Say what you want to say about Bush and the negative sum effect of his policies both internal and external to the United States of America – it is safe to say that his actions stemmed from his personal convictions, however misguided and misled by his neo-conservative support machinery as they were.
Romney on the other hand seems to be a shell, a poster-boy for a rabid Republican capitalist agenda, not so much a man with clear policy positions of his own, as an opportunistic political creature composed almost entirely of talking points geared towards attracting as many voters as possible at any given moment.
There is the saying that he who pays the piper calls the tune – what I see in Romney’s ability to change his own tune without scruples, and the sort of interests that are aligning to fund his campaign to the tune of what is estimated to end up one billion US dollars. Obama most recently summed up the danger in a recent appeal to his support base, as reported by the Daily Beast website.

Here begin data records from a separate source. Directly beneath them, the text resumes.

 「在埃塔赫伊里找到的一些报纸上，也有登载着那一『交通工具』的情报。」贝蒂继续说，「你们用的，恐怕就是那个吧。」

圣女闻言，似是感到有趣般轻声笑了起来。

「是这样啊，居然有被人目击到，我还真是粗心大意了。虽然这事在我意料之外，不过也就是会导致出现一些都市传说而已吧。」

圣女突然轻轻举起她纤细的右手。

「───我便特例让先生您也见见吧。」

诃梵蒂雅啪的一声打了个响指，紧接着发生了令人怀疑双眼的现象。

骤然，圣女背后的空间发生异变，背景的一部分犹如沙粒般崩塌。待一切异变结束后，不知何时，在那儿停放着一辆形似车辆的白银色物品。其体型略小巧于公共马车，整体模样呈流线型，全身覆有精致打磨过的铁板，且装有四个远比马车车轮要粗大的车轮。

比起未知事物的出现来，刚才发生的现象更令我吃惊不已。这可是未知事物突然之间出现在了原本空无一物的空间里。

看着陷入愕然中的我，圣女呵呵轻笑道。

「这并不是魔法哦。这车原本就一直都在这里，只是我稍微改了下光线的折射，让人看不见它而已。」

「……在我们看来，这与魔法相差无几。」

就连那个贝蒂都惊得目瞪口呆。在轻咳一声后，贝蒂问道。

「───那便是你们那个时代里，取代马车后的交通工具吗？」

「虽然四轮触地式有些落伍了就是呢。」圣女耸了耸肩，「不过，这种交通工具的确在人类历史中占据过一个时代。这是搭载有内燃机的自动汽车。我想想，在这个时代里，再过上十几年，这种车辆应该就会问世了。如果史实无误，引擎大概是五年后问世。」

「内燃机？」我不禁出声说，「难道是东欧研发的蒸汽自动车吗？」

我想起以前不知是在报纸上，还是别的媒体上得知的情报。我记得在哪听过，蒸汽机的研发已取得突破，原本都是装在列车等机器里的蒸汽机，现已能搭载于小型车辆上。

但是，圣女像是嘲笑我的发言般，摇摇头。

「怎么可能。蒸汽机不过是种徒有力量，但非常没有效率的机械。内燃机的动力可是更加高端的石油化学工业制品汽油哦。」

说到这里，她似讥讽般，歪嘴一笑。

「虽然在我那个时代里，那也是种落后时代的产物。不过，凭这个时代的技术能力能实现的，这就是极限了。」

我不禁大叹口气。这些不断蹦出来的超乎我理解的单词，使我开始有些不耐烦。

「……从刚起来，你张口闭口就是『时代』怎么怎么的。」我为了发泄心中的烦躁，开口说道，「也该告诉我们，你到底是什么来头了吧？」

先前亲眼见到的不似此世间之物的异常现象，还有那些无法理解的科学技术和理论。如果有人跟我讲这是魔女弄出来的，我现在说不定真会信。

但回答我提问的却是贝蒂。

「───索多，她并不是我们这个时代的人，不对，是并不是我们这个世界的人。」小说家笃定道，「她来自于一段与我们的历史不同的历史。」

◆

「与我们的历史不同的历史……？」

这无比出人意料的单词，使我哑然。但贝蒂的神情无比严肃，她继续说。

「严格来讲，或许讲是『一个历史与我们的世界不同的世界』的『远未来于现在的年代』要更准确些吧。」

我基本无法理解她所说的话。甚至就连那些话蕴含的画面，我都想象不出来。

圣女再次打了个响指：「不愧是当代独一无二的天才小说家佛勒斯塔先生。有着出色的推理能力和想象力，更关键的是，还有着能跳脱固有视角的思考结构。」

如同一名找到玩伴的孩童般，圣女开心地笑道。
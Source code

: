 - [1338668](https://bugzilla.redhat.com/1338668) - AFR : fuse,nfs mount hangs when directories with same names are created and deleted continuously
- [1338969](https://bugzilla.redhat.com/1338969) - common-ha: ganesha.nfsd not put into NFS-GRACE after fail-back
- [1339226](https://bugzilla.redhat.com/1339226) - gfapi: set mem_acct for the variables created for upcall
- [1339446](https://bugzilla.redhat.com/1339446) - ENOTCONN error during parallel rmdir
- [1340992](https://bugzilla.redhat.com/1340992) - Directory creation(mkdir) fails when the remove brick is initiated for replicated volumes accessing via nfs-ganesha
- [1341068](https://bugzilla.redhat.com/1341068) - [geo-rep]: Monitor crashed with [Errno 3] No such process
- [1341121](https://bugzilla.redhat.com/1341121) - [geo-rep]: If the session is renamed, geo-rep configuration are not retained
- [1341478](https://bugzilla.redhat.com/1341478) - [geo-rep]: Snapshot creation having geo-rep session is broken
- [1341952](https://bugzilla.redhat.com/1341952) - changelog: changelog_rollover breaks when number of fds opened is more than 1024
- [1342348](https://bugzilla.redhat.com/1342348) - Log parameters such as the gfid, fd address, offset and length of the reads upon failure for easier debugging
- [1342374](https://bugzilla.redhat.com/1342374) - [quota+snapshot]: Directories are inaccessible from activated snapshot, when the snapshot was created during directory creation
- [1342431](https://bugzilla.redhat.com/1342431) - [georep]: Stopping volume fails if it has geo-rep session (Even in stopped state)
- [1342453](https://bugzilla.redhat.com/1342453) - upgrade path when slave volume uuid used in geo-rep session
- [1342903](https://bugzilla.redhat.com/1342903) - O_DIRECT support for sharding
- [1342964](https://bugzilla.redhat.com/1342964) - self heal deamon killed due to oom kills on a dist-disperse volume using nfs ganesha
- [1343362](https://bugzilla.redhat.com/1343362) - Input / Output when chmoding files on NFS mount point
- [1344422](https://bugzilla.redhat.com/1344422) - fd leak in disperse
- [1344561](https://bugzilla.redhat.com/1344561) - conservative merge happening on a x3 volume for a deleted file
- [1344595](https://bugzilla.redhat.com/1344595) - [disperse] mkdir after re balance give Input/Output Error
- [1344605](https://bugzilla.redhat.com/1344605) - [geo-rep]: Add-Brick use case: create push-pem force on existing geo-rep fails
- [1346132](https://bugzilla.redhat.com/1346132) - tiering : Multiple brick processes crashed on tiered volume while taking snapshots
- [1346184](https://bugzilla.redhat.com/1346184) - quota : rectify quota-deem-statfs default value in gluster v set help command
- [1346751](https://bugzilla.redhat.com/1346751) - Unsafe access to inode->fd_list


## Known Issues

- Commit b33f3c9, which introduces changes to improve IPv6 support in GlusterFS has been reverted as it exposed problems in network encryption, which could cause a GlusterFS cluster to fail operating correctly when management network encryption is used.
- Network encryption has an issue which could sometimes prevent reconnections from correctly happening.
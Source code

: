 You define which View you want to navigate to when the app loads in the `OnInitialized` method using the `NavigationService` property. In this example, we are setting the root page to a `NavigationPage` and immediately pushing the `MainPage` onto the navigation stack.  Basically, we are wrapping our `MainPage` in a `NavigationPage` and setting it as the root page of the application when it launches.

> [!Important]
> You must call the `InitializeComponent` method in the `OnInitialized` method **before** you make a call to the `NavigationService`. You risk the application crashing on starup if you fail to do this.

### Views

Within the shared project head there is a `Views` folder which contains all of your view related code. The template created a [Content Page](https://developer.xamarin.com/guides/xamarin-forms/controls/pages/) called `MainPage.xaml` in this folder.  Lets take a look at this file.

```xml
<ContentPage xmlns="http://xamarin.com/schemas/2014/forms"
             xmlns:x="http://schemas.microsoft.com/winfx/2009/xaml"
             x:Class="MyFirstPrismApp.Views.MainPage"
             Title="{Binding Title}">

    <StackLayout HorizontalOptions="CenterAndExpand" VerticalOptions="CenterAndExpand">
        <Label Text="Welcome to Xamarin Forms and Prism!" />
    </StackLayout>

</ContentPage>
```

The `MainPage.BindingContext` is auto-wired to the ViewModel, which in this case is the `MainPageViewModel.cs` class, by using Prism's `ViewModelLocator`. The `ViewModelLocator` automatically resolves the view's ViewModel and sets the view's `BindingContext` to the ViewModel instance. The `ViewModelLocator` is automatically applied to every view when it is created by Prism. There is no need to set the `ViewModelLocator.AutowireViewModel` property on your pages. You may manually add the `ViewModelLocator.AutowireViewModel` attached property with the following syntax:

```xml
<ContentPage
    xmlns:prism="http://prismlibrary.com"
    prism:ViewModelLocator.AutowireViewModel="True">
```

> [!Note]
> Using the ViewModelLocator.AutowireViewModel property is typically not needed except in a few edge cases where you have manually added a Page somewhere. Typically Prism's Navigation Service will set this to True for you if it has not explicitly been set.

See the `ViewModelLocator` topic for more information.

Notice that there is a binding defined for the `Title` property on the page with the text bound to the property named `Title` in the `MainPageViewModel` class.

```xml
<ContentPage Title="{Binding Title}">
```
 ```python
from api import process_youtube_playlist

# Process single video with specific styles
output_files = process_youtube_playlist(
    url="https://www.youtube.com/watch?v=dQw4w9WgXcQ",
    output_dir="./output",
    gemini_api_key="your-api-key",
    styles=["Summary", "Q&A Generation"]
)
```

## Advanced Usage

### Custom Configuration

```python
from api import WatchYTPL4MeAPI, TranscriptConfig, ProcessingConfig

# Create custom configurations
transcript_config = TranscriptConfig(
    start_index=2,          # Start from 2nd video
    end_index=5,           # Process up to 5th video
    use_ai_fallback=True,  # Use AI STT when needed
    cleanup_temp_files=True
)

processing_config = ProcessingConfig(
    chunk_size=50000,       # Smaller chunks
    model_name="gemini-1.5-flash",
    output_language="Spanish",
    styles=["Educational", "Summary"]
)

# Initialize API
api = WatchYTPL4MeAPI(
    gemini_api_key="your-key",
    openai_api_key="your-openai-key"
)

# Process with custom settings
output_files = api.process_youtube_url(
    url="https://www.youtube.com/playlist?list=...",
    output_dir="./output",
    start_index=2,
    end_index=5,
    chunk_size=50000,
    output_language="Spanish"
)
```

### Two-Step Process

“I’m asking you to meet or exceed what you did in 2008. Because we’re going to have to deal with these super PACs in a serious way. And if we don’t, frankly I think the political [scene] is going to be changed permanently. Because the special interests that are financing my opponent’s campaign are just going to consolidate themselves. They’re gonna run Congress and the White House.”
This message, over the next few months, may become a talking point for the Obama campaign, but it is one talking point I wholeheartedly agree with.
Below is a summary of what Governor Romney promises to get done on his first day of being elected president of the United States:
Mitt Romney’s 1st Day In Office
1. Repeal the health care law (Obamacare);
2. Immediately approves the Keystone pipeline, creating thousands of jobs that Obama blocked
3. Begins repealing job-killing regulations that are costing the economy billions
4. Reduces the corporate income tax rate to 25 percent
5. Reinstates the president’s Trade Promotion Authority to facilitate negotiation of new trade agreements
6. Directs the Department of the Interior to undertake a comprehensive survey of American energy reserves in partnership with exploration companies and initiates leasing in all areas currently approved for exploration
7. Consolidates the sprawl of federal retraining programs and returns funding and responsibility for these programs to the states
8. Immediately cuts non-security discretionary spending by 5 percent, reducing the annual federal budget by $20 billion
9. Directs all agencies to immediately initiate the elimination of Obama-era regulations that unduly burden the economy or job creation, and then caps annual increases in regulatory costs at zero dollars
10. Directs the Department of the Interior to implement a process for rapid issuance of drilling permits to developers with established safety records seeking to use pre-approved techniques in pre-approved areas
11. Directs the Department of the Treasury to list China as a currency manipulator in its biannual report and directs the Department of Commerce to assess countervailing duties on Chinese imports if China does not quickly move to float its currency
12. Reverses the executive orders issued by President Obama that tilt the playing field in favor of organized labor, including the one encouraging the use of union labor on major government construction projects
As a result of these things that he has to do, he would not be able to attend the inaugural ball.